Duplicates
Table of Contents
Duplicates
Configuration > Content > Duplicates
The SEO Spider is able to find exact duplicates where pages are identical to each other, and near duplicates where some content matches between different pages. Both of these can be viewed in the ‘Content’ tab and corresponding ‘Exact Duplicates’ and ‘Near Duplicates’ filters.
Exact duplicate pages are discovered by default. To check for ‘near duplicates’ the configuration must be enabled, so that it allows the SEO Spider to store the content of each page.
The SEO Spider will identify near duplicates with a 90% similarity match using a minhash algorithm, which can be adjusted to find content with a lower similarity threshold.
The SEO Spider will also only check ‘Indexable’ pages for duplicates (for both exact and near duplicates).
This means if you have two URLs that are the same, but one is canonicalised to the other (and therefore ‘non-indexable’), this won’t be reported – unless this option is disabled.

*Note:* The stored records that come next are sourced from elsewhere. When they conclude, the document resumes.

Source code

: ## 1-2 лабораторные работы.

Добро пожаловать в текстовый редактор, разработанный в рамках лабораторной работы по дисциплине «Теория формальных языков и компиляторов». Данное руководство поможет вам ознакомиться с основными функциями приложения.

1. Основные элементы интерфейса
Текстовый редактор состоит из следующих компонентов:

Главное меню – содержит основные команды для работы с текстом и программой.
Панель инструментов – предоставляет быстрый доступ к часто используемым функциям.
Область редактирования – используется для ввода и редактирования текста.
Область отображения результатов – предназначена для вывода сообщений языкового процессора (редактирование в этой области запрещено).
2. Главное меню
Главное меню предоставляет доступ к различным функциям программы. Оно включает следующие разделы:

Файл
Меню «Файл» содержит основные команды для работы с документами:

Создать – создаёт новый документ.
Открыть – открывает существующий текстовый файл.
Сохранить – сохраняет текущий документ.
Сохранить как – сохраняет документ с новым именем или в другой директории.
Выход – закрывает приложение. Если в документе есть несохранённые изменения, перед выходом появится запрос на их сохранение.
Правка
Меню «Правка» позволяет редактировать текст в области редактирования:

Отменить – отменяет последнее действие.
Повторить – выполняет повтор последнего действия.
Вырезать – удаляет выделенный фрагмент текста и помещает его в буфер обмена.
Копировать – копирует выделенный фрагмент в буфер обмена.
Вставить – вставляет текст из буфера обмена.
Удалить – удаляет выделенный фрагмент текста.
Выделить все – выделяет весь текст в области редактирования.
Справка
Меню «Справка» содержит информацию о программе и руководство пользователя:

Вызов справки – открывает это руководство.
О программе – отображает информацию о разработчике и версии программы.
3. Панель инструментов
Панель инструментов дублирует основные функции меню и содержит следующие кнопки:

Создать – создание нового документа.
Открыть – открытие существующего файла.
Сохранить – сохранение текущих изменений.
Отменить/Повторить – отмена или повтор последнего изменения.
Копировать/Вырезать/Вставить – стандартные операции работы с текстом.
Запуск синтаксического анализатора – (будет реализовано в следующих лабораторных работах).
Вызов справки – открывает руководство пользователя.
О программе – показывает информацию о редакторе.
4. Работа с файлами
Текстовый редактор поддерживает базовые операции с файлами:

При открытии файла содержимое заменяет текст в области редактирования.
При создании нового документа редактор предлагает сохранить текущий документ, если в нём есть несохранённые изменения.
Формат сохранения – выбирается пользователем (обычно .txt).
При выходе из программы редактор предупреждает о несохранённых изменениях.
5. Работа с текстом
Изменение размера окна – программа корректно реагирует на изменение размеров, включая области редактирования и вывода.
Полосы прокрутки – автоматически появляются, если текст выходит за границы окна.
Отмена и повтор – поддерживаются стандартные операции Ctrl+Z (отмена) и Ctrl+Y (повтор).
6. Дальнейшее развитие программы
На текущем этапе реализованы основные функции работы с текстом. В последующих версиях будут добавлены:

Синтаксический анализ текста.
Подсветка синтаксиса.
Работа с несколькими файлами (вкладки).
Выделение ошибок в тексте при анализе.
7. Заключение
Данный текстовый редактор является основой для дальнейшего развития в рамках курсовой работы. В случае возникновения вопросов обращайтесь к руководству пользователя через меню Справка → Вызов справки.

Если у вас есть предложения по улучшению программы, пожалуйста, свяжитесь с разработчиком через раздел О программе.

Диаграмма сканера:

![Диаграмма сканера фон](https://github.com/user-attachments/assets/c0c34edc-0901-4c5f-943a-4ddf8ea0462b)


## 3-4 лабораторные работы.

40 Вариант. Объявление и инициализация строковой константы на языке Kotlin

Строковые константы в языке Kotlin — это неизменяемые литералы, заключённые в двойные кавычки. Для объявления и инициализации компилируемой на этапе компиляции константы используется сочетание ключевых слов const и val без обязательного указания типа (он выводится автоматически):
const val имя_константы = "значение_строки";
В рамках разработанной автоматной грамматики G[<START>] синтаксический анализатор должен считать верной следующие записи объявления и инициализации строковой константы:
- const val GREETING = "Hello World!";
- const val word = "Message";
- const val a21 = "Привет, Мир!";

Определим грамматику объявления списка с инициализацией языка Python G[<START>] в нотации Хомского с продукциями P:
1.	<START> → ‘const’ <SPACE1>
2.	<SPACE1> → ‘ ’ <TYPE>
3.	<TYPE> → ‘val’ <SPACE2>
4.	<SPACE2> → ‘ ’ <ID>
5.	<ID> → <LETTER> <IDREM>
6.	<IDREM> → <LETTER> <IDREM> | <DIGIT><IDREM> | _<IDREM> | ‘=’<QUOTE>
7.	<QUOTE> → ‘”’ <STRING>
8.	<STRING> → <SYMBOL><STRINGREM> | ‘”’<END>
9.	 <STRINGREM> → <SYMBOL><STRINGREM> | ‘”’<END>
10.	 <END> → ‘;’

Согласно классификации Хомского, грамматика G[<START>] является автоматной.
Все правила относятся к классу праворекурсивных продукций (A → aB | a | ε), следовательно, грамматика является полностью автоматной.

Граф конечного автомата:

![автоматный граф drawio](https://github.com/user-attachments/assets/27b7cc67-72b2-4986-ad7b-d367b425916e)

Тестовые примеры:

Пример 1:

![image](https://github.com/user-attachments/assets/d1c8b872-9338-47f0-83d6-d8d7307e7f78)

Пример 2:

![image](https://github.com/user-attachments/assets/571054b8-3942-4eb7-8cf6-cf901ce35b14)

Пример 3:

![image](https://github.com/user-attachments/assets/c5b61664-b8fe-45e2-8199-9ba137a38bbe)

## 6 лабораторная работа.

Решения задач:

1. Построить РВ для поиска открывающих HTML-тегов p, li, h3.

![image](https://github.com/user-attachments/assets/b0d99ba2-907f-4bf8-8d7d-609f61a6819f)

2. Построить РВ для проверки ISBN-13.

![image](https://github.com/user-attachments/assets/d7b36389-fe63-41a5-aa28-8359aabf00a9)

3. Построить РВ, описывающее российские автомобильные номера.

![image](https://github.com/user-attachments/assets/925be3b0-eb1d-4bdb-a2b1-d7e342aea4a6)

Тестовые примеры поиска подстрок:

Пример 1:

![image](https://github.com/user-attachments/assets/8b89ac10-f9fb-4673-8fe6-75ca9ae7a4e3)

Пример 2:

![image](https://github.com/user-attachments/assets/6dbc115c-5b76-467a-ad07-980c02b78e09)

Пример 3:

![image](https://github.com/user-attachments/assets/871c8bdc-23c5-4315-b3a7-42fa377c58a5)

Near duplicates requires post crawl analysis to be populated, and more detail on the duplicates can be seen in the ‘Duplicate Details’ lower tab. This displays every near duplicate URL identified, and their similarity match.

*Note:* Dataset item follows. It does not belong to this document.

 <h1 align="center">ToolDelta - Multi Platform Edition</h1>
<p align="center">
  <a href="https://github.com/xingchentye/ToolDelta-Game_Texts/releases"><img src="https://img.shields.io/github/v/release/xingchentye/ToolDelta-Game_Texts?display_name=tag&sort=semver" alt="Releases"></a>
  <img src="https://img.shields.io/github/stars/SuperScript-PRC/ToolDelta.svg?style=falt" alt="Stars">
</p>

Clicking on a ‘Near Duplicate Address’ in the ‘Duplicate Details’ tab will also display the near duplicate content discovered between the pages and highlight the differences.

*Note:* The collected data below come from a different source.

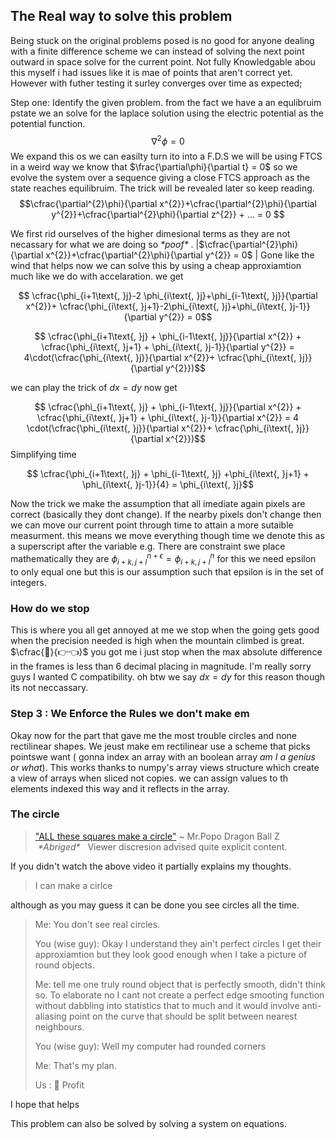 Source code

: ## The Real way to solve this problem

Being stuck on the original problems posed is no good for anyone dealing with a finite difference scheme we can instead of solving the next point outward in space solve for the current point.
Not fully Knowledgable abou this myself i had issues like it is mae of points that aren't correct yet. However with futher testing it surley converges over time as expected;

Step one:
    Identify the given problem.
    from the fact we have a an equlibruim pstate we an solve for the laplace solution using the electric potential as  the potential function.
$$ \nabla^{2}\phi = 0$$
We expand this os we can easilty turn ito into a F.D.S we will be using FTCS in a weird way
we know that $\frac{\partial\phi}{\partial t} = 0$ so we evolve the system over a sequence giving a close FTCS approach as the state reaches equilibruim. The trick will be revealed later so keep reading.
$$\cfrac{\partial^{2}\phi}{\partial x^{2}}+\cfrac{\partial^{2}\phi}{\partial y^{2}}+\cfrac{\partial^{2}\phi}{\partial z^{2}} + ... = 0 $$

We first rid ourselves of the higher dimesional terms as they are not necassary for what we are doing so *\*poof\** . |$\cfrac{\partial^{2}\phi}{\partial x^{2}}+\cfrac{\partial^{2}\phi}{\partial y^{2}} = 0$ | Gone like the wind that helps now we can solve this by using a cheap approxiamtion much like we do with accelaration. we get

$$ \cfrac{\phi_{i+1\text{, }j}-2 \phi_{i\text{, }j}+\phi_{i-1\text{, }j}}{\partial x^{2}}+ \cfrac{\phi_{i\text{, }j+1}-2\phi_{i\text{, }j}+\phi_{i\text{, }j-1}}{\partial y^{2}} = 0$$

$$ \cfrac{\phi_{i+1\text{, }j} + \phi_{i-1\text{, }j}}{\partial x^{2}} + \cfrac{\phi_{i\text{, }j+1} + \phi_{i\text{, }j-1}}{\partial y^{2}} = 4\cdot(\cfrac{\phi_{i\text{, }j}}{\partial x^{2}}+ \cfrac{\phi_{i\text{, }j}}{\partial y^{2}})$$

we can play the trick of $dx=dy$ now get

$$ \cfrac{\phi_{i+1\text{, }j} + \phi_{i-1\text{, }j}}{\partial x^{2}} + \cfrac{\phi_{i\text{, }j+1} + \phi_{i\text{, }j-1}}{\partial x^{2}} = 4 \cdot(\cfrac{\phi_{i\text{, }j}}{\partial x^{2}}+ \cfrac{\phi_{i\text{, }j}}{\partial x^{2}})$$
Simplifying time

$$ \cfrac{\phi_{i+1\text{, }j} + \phi_{i-1\text{, }j} +\phi_{i\text{, }j+1} + \phi_{i\text{, }j-1}}{4} = \phi_{i\text{, }j}$$

Now the trick we make the assumption that all imediate again pixels are correct (basically they dont change). If the nearby pixels don't change then we can move our current point through time to attain a more sutaible measurment. this means we move everything though time we denote this as a superscript after the variable e.g. There are constraint swe place mathematically they are $\phi^{n+\epsilon}_{i+k,j+l} =\phi^{n}_{i+k,j+l}$ for this we need epsilon to only equal one but this is  our assumption such that epsilon is in the set of integers.

### How do we stop

This is where you all get annoyed at me we stop when the going gets good when the precision needed is high when the mountain climbed is great. $\cfrac{🥺}{👉👈}$ you got me i just stop when the max absolute difference in the frames is less than 6 decimal placing in magnitude. I'm really sorry guys I wanted C compatibility. oh btw we say $dx=dy$ for this reason though its not neccassary.

### Step 3 : We Enforce the Rules we don't make em

Okay now for the part that gave me the most trouble circles and none rectilinear shapes.
We jeust make em rectilinear use a scheme that picks pointswe want ( gonna index an array with an boolean array *am I a genius or what*). This works thanks to numpy's array views structure which create a view of arrays when sliced not copies. we can assign values to th elements indexed this way and it reflects in the array.

### The circle

> ["ALL these squares make a circle"](https://youtu.be/Qe2FaWzlquM?t=444) ~ Mr.Popo Dragon Ball Z &nbsp;*\*Abriged\** &nbsp; Viewer discresion advised quite explicit content.

If you didn't watch the above video it partially explains my thoughts. 

> I can make a cirlce
> 
although as you may guess it can be done you see circles all the time.  

> Me: You don't see real circles.
> 
> You (wise guy): Okay I understand they ain't perfect circles I get their approxiamtion but they look good enough when I take a picture of round objects.
>
> Me: tell me one truly round object that is perfectly smooth, didn't think so. To elaborate no I cant not create a perfect edge smooting function without dabbling into statistics that to much and it would involve anti-aliasing point on the curve that should be split between nearest neighbours.
>
> You (wise guy): Well my computer had rounded corners
>
> Me: That's my plan.
>
> Us : 🤝 Profit

I hope that helps


This problem can also be solved by solving a system on equations.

The content area used for near duplicate analysis can be adjusted via ‘Configuration > Content > Area’. You’re able to add a list of HTML elements, classes or ID’s to exclude or include for the content used.
The near duplicate content threshold and content area used in the analysis can both be updated post crawl and crawl analysis can be re-run to refine the results, without the need for re-crawling.